[PATCH] qcow2-cluster: Fix integer left shift error in qcow2_alloc_cluster_link_l2()

Tuguoyi posted 1 patch 3 years, 8 months ago
Failed in applying to current master (apply log)
block/qcow2-cluster.c | 2 +-
1 file changed, 1 insertion(+), 1 deletion(-)
[PATCH] qcow2-cluster: Fix integer left shift error in qcow2_alloc_cluster_link_l2()
Posted by Tuguoyi 3 years, 8 months ago
When calculating the offset, the result of left shift operation will be promoted
to type int64 automatically because the left operand of + operator is uint64_t.
but the result after integer promotion may be produce an error value for us and
trigger the following asserting error.

For example, consider i=0x2000, cluster_bits=18, the result of left shift
operation will be 0x80000000. Cause argument i is of signed integer type,
the result is automatically promoted to 0xffffffff80000000 which is not
we expected

The way to trigger the assertion error:
  qemu-img create -f qcow2 -o preallocation=full,cluster_size=256k tmpdisk 10G

This patch fix it by casting @i to uint64_t before doing left shift operation

Signed-off-by: Guoyi Tu <tu.guoyi@h3c.com>
---
 block/qcow2-cluster.c | 2 +-
 1 file changed, 1 insertion(+), 1 deletion(-)

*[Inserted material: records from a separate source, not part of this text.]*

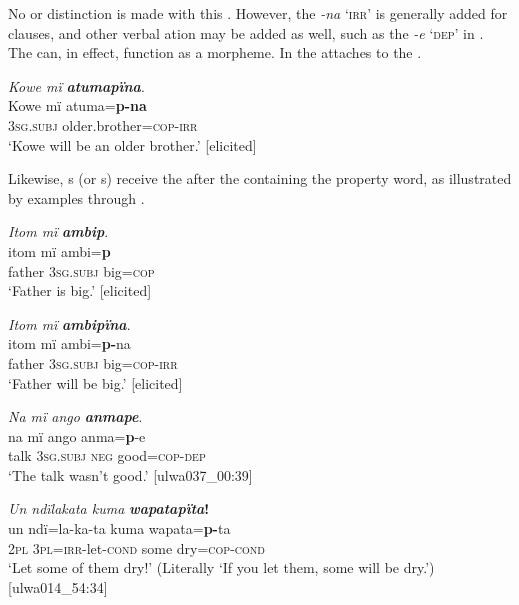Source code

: No  or  distinction is made with this . However, the   \textit{-na} ‘\textsc{irr}’ is generally added for  clauses, and other verbal ation may be added as well, such as the  \textit{-e} ‘\textsc{dep}’ in . The  can, in effect, function as a  morpheme. In  the   attaches to the .

\ea%
    \label{ex:pred:37}
          \textit{Kowe mï} \textbf{\textit{atumapïna}}.\\
\gll Kowe  mï      atuma=\textbf{p-na}\\
    [name]  \textsc{3sg.subj}  older.brother=\textsc{cop}{}-\textsc{irr}\\
\glt `Kowe will be an older brother.’ [elicited]
\z

Likewise, s (or s) receive the  after the  containing the property word, as illustrated by examples  through .

\ea%
    \label{ex:pred:38}
          \textit{Itom mï} \textbf{\textit{ambip}}.\\
\gll itom  mï      ambi=\textbf{p}\\
    father  3\textsc{sg.subj}  big=\textsc{cop}\\
\glt `Father is big.’ [elicited]
\z

\ea%
    \label{ex:pred:39}
          \textit{Itom mï} \textbf{\textit{ambipïna}}.\\
\gll itom  mï      ambi=\textbf{p-}na\\
    father  3\textsc{sg.subj}  big=\textsc{cop}{}-\textsc{irr}\\
\glt `Father will be big.’ [elicited]
\z

\ea%
    \label{ex:pred:40}
          \textit{Na mï ango} \textbf{\textit{anmape}}.\\
\gll na    mï      ango  anma=\textbf{p}{}-e\\
    talk  \textsc{3sg.subj}  \textsc{neg}  good\textsc{=cop{}-dep}\\
\glt `The talk wasn’t good.’ [ulwa037\_00:39]
\z

\ea%
    \label{ex:pred:41}
          \textit{Un ndïlakata kuma} \textbf{\textit{wapatapïta}!}\\
\gll    un  ndï=la-ka-ta    kuma  wapata=\textbf{p-}ta\\
    2\textsc{pl}  \textsc{3pl=irr-}let-\textsc{cond}  some  dry=\textsc{cop-cond}\\
\glt `Let some of them dry!’ (Literally ‘If you let them, some will be dry.’) [ulwa014\_54:34]
\z

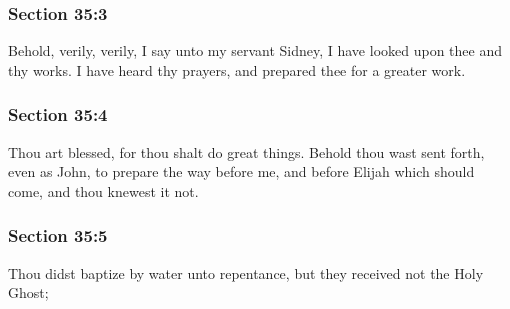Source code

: 	\subsubsection{Section 35:3} %
		\label{DC35-3}

		Behold, verily, verily, I say unto my servant Sidney, I have looked upon thee and thy works.  I have heard thy prayers, and prepared thee for a greater work.


	\subsubsection{Section 35:4} %
		\label{DC35-4}

		Thou art blessed, for thou shalt do great things.  Behold thou wast sent forth, even as John, to prepare the way before me, and before Elijah which should come, and thou knewest it not.


	\subsubsection{Section 35:5} %
		\label{DC35-5}

		Thou didst baptize by water unto repentance, but they received not the Holy Ghost;


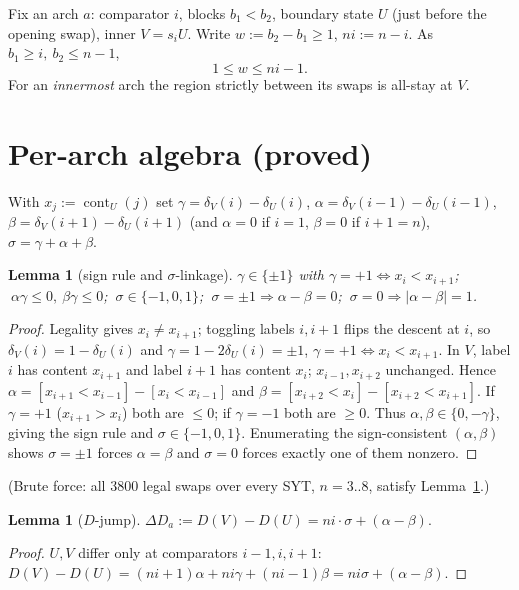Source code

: \documentclass[11pt]{article}
\theoremstyle{plain}
\newtheorem{lemma}[theorem]{Lemma}
\theoremstyle{remark}
\newcommand{\cont}{\operatorname{cont}}
\begin{document}
Fix an arch $a$: comparator $i$, blocks $b_1<b_2$, boundary state $U$ (just before the
opening swap), inner $V=s_iU$. Write $w:=b_2-b_1\ge1$, $ni:=n-i$. As $b_1\ge i,\ b_2\le n-1$,
\begin{equation}\label{eq:w}
1\le w\le ni-1.
\end{equation}
For an \emph{innermost} arch the region strictly between its swaps is all-stay at $V$.

\section{Per-arch algebra (proved)}
With $x_j:=\cont_U(j)$ set
$\gamma=\delta_V(i)-\delta_U(i)$, $\alpha=\delta_V(i{-}1)-\delta_U(i{-}1)$,
$\beta=\delta_V(i{+}1)-\delta_U(i{+}1)$ (and $\alpha=0$ if $i=1$, $\beta=0$ if $i+1=n$),
$\sigma=\gamma+\alpha+\beta$.

\begin{lemma}[sign rule and $\sigma$-linkage]\label{lem:sign}
$\gamma\in\{\pm1\}$ with $\gamma=+1\iff x_i<x_{i+1}$; $\ \alpha\gamma\le0,\ \beta\gamma\le0$;
$\ \sigma\in\{-1,0,1\}$; $\ \sigma=\pm1\Rightarrow\alpha-\beta=0$;
$\ \sigma=0\Rightarrow|\alpha-\beta|=1$.
\end{lemma}
\begin{proof}
Legality gives $x_i\ne x_{i+1}$; toggling labels $i,i{+}1$ flips the descent at $i$, so
$\delta_V(i)=1-\delta_U(i)$ and $\gamma=1-2\delta_U(i)=\pm1$, $\gamma=+1\iff x_i<x_{i+1}$.
In $V$, label $i$ has content $x_{i+1}$ and label $i{+}1$ has content $x_i$; $x_{i-1},x_{i+2}$
unchanged. Hence $\alpha=[x_{i+1}<x_{i-1}]-[x_i<x_{i-1}]$ and
$\beta=[x_{i+2}<x_i]-[x_{i+2}<x_{i+1}]$. If $\gamma=+1$ ($x_{i+1}>x_i$) both are $\le0$; if
$\gamma=-1$ both are $\ge0$. Thus $\alpha,\beta\in\{0,-\gamma\}$, giving the sign rule and
$\sigma\in\{-1,0,1\}$. Enumerating the sign-consistent $(\alpha,\beta)$ shows $\sigma=\pm1$
forces $\alpha=\beta$ and $\sigma=0$ forces exactly one of them nonzero.
\end{proof}
\noindent (Brute force: all $3800$ legal swaps over every SYT, $n=3..8$, satisfy
Lemma~\ref{lem:sign}.)

\begin{lemma}[$D$-jump]\label{lem:dj}
$\Delta D_a:=D(V)-D(U)=ni\cdot\sigma+(\alpha-\beta).$
\end{lemma}
\begin{proof}
$U,V$ differ only at comparators $i{-}1,i,i{+}1$:
$D(V)-D(U)=(ni{+}1)\alpha+ni\gamma+(ni{-}1)\beta=ni\sigma+(\alpha-\beta)$.
\end{proof}
\end{document}
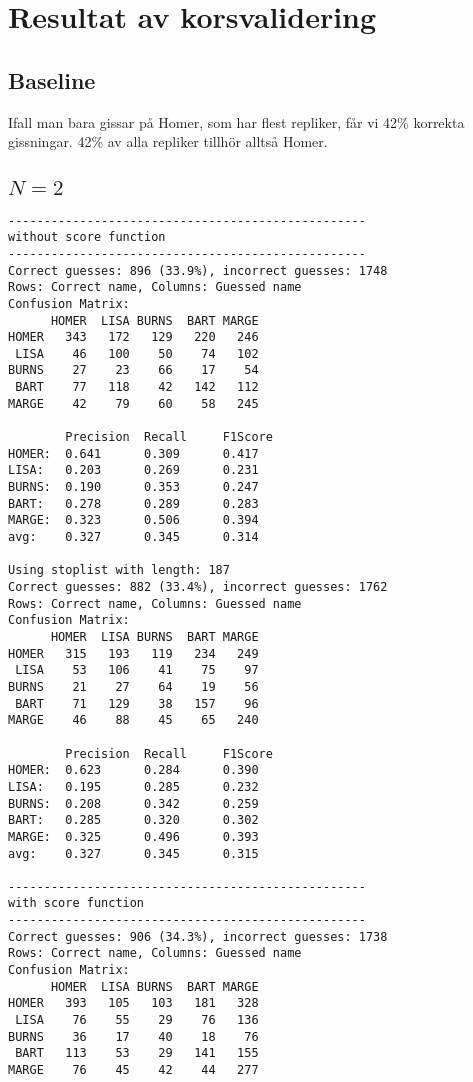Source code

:\documentclass[a4paper]{article}
\begin{document}
\section{Resultat av korsvalidering}

\subsection{Baseline}
Ifall man bara gissar på Homer, som har flest repliker, får vi 42\% korrekta
gissningar. 42\% av alla repliker tillhör alltså Homer.

\subsection{$N=2$}
\begin{verbatim}
--------------------------------------------------
without score function
--------------------------------------------------
Correct guesses: 896 (33.9%), incorrect guesses: 1748
Rows: Correct name, Columns: Guessed name
Confusion Matrix:
      HOMER  LISA BURNS  BART MARGE 
HOMER   343   172   129   220   246 
 LISA    46   100    50    74   102 
BURNS    27    23    66    17    54 
 BART    77   118    42   142   112 
MARGE    42    79    60    58   245 

        Precision  Recall     F1Score    
HOMER:  0.641      0.309      0.417      
LISA:   0.203      0.269      0.231      
BURNS:  0.190      0.353      0.247      
BART:   0.278      0.289      0.283      
MARGE:  0.323      0.506      0.394      
avg:    0.327      0.345      0.314      

Using stoplist with length: 187
Correct guesses: 882 (33.4%), incorrect guesses: 1762
Rows: Correct name, Columns: Guessed name
Confusion Matrix:
      HOMER  LISA BURNS  BART MARGE 
HOMER   315   193   119   234   249 
 LISA    53   106    41    75    97 
BURNS    21    27    64    19    56 
 BART    71   129    38   157    96 
MARGE    46    88    45    65   240 

        Precision  Recall     F1Score    
HOMER:  0.623      0.284      0.390      
LISA:   0.195      0.285      0.232      
BURNS:  0.208      0.342      0.259      
BART:   0.285      0.320      0.302      
MARGE:  0.325      0.496      0.393      
avg:    0.327      0.345      0.315      

--------------------------------------------------
with score function
--------------------------------------------------
Correct guesses: 906 (34.3%), incorrect guesses: 1738
Rows: Correct name, Columns: Guessed name
Confusion Matrix:
      HOMER  LISA BURNS  BART MARGE 
HOMER   393   105   103   181   328 
 LISA    76    55    29    76   136 
BURNS    36    17    40    18    76 
 BART   113    53    29   141   155 
MARGE    76    45    42    44   277 


\end{verbatim}
\end{document}
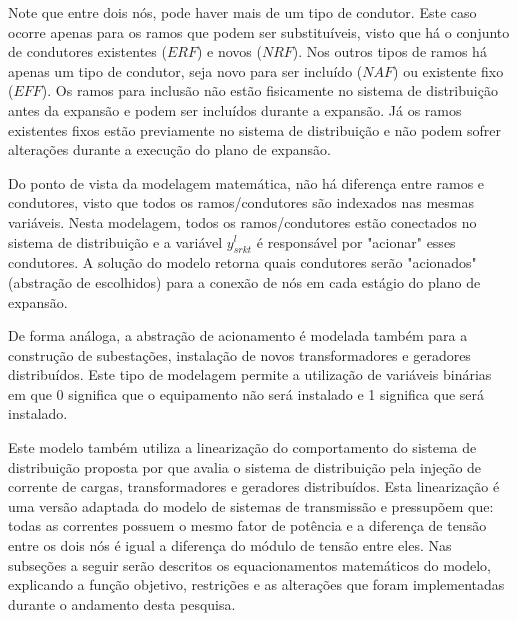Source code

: 

Note que entre dois nós, pode haver mais de um tipo de condutor. Este caso ocorre apenas para os ramos que podem ser substituíveis, visto que há o conjunto de condutores existentes ($ERF$) e novos ($NRF$). Nos outros tipos de ramos há apenas um tipo de condutor, seja novo para ser incluído ($NAF$) ou existente fixo ($EFF$). Os ramos para inclusão não estão fisicamente no sistema de distribuição antes da expansão e podem ser incluídos durante a expansão. Já os ramos existentes fixos estão previamente no sistema de distribuição e não podem sofrer alterações durante a execução do plano de expansão.

Do ponto de vista da modelagem matemática, não há diferença entre ramos e condutores, visto que todos os ramos/condutores são indexados nas mesmas variáveis. Nesta modelagem, todos os ramos/condutores estão conectados no sistema de distribuição e a variável  $y^l_{srkt}$ é responsável por "acionar" \; esses condutores. A solução do modelo retorna quais condutores serão "acionados"  \; (abstração de escolhidos) para a conexão de nós em cada estágio do plano de expansão.

De forma análoga, a abstração de acionamento é modelada também para a construção de subestações, instalação de novos transformadores e geradores distribuídos. Este tipo de modelagem permite a utilização de variáveis binárias em que 0 significa que o equipamento não será instalado e 1 significa que será instalado.

Este modelo também utiliza a linearização do comportamento do sistema de distribuição proposta por  que avalia o sistema de distribuição pela injeção de corrente de cargas, transformadores e geradores distribuídos. Esta linearização é uma versão adaptada do modelo de sistemas de transmissão e pressupõem que: todas as correntes possuem o mesmo fator de potência e a diferença de tensão entre os dois nós é igual a diferença do módulo de tensão entre eles. 
Nas subseções a seguir serão descritos os equacionamentos matemáticos do modelo, explicando a função objetivo, restrições e as alterações que foram implementadas durante o andamento desta pesquisa.


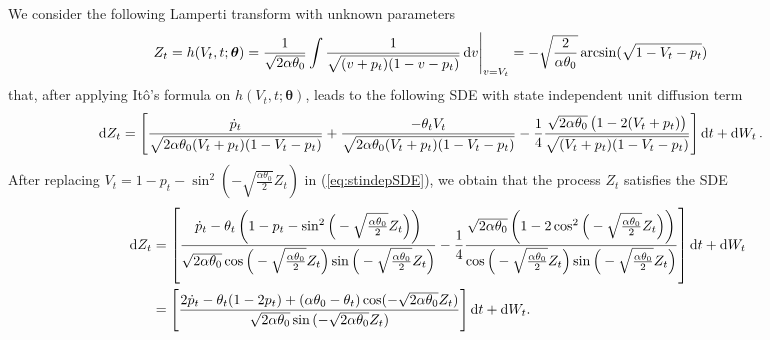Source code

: \documentclass[11pt]{article}
\theoremstyle{definition}
\begin{document}
We consider the following Lamperti transform with unknown parameters
\begin{align}
Z_t = h(V_t, t; \bm{\theta} )  & = \frac{1}{\sqrt{2 \alpha \theta_0 }} \int \frac{1}{\sqrt{(v + p_t)(1 - v - p_t)}} \dif v \Bigg{\vert}_{v = V_t}   = - \sqrt{ \frac{2}{ \alpha \theta_0 }} \arcsin (\sqrt{ 1 - V_t - p_t}) \label{eq:LampZ}
\end{align}
that, after applying It\^{o}'s formula on $h(V_t, t; \bm{\theta} )$, leads to the following SDE with state independent unit diffusion term
\begin{align}
\dif Z_t = \Bigg[  & \frac{\dot{p}_t}{ \sqrt{2 \alpha \theta_0 (V_t + p_t)(1 - V_t - p_t)}}  + \frac{- \theta_t V_t}{ \sqrt{2  \alpha \theta_0 (V_t + p_t)(1 - V_t - p_t)}} - \frac{1}{4} \frac{\sqrt{2 \alpha \theta_0} \left( 1 - 2 (V_t + p_t)\right)}{\sqrt{(V_t + p_t)(1 - V_t - p_t)}}  \Bigg] \dif t + \dif W_t \,. \label{eq:stindepSDE}
\end{align}
After replacing $V_t = 1 - p_t - \sin^2 \left(- \sqrt{ \frac{ \alpha \theta_0}{2} } Z_t \right) $ in (\ref{eq:stindepSDE}), we obtain that the  process $Z_t$ satisfies the SDE
\begin{align}
\dif Z_t & = \left[ \frac{ \dot{p}_t  - \theta_t  \left(1 - p_t - \sin^2 \Big(- \sqrt{ \frac{ \alpha \theta_0}{2} } Z_t \Big) \right) }{\sqrt{2 \alpha \theta_0} \cos\Big(- \sqrt{ \frac{ \alpha \theta_0}{2} } Z_t \Big)  \sin\Big(- \sqrt{ \frac{ \alpha \theta_0}{2} } Z_t \Big)}   - \frac{1}{4}  \frac{\sqrt{2 \alpha \theta_0} \left(1 - 2 \cos^2 \Big(- \sqrt{ \frac{ \alpha \theta_0}{2} } Z_t \Big) \right) }{\cos\Big(- \sqrt{ \frac{ \alpha \theta_0}{2} } Z_t \Big)  \sin\Big(- \sqrt{ \frac{ \alpha \theta_0}{2} } Z_t \Big)} \right]\dif t + \dif W_t \nonumber \\
&  = \left[  \frac{  2  \dot{p}_t - \theta_t (1 - 2 p_t)  + (\alpha \theta_0 - \theta_t) \cos(- \sqrt{2 \alpha \theta_0 } Z_t) }{\sqrt{2 \alpha \theta_0} \sin{(- \sqrt{2 \alpha \theta_0} Z_t)}}  \right] \dif t + \dif W_t.  \label{eq:stindepSDE2}
\end{align}
\end{document}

diff --git a/block/qcow2-cluster.c b/block/qcow2-cluster.c
index a677ba9..550850b 100644
--- a/block/qcow2-cluster.c
+++ b/block/qcow2-cluster.c
@@ -980,7 +980,7 @@ int qcow2_alloc_cluster_link_l2(BlockDriverState *bs, QCowL2Meta *m)
 
     assert(l2_index + m->nb_clusters <= s->l2_slice_size);
     for (i = 0; i < m->nb_clusters; i++) {
-        uint64_t offset = cluster_offset + (i << s->cluster_bits);
+        uint64_t offset = cluster_offset + ((uint64_t)i << s->cluster_bits);
         /* if two concurrent writes happen to the same unallocated cluster
          * each write allocates separate cluster and writes data concurrently.
          * The first one to complete updates l2 table with pointer to its
-- 
2.7.4

--
Best regards,
Guoyi

Re: [PATCH for-5.1?] qcow2-cluster: Fix integer left shift error in qcow2_alloc_cluster_link_l2()
Posted by Eric Blake 3 years, 8 months ago
On 8/5/20 4:22 AM, Tuguoyi wrote:
> When calculating the offset, the result of left shift operation will be promoted
> to type int64 automatically because the left operand of + operator is uint64_t.
> but the result after integer promotion may be produce an error value for us and
> trigger the following asserting error.
> 
> For example, consider i=0x2000, cluster_bits=18, the result of left shift
> operation will be 0x80000000. Cause argument i is of signed integer type,
> the result is automatically promoted to 0xffffffff80000000 which is not
> we expected
> 
> The way to trigger the assertion error:
>    qemu-img create -f qcow2 -o preallocation=full,cluster_size=256k tmpdisk 10G

I wonder if it is worth an iotest addition to cover this.

> 
> This patch fix it by casting @i to uint64_t before doing left shift operation
> 
> Signed-off-by: Guoyi Tu <tu.guoyi@h3c.com>
> ---
>   block/qcow2-cluster.c | 2 +-
>   1 file changed, 1 insertion(+), 1 deletion(-)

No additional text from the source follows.